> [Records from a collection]
--
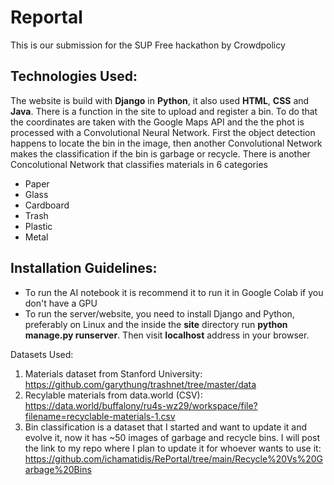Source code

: # Reportal
This is our submission for the SUP Free hackathon by Crowdpolicy

## Technologies Used:
The website is build with **Django** in **Python**, it also used **HTML**, **CSS** and **Java**.
There is a function in the site to upload and register a bin. To do that the coordinates are taken with the Google Maps API and the the phot is processed with a Convolutional Neural Network. First the object detection happens to locate the bin in the image, then another Convolutional Network makes the classification if the bin is garbage or recycle.
There is another Concolutional Network that classifies materials in 6 categories
* Paper
* Glass
* Cardboard
* Trash
* Plastic
* Metal


## Installation Guidelines:
* To run the AI notebook it is recommend it to run it in Google Colab if you don't have a GPU
* To run the server/website, you need to install Django and Python, preferably on Linux and the inside the **site** directory run **python manage.py runserver**.
Then visit **localhost** address in your browser.

Datasets Used:
1) Materials dataset from Stanford University: https://github.com/garythung/trashnet/tree/master/data
2) Recylable materials from data.world (CSV): https://data.world/buffalony/ru4s-wz29/workspace/file?filename=recyclable-materials-1.csv
3) Bin classification is a dataset that I started and want to update it and evolve it, now it has ~50 images of garbage and recycle bins. I will post the link to my repo where I plan to update it for whoever wants to use it: https://github.com/ichamatidis/RePortal/tree/main/Recycle%20Vs%20Garbage%20Bins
--
> [TASK DIRECTIONS] Reproduce exactly every line between the line with "Then visit **localhost**" and the last line of the records above, both included.

> [ANSWER BELOW]
Then visit **localhost** address in your browser.

Datasets Used:
1) Materials dataset from Stanford University: https://github.com/garythung/trashnet/tree/master/data
2) Recylable materials from data.world (CSV): https://data.world/buffalony/ru4s-wz29/workspace/file?filename=recyclable-materials-1.csv
3) Bin classification is a dataset that I started and want to update it and evolve it, now it has ~50 images of garbage and recycle bins. I will post the link to my repo where I plan to update it for whoever wants to use it: https://github.com/ichamatidis/RePortal/tree/main/Recycle%20Vs%20Garbage%20Bins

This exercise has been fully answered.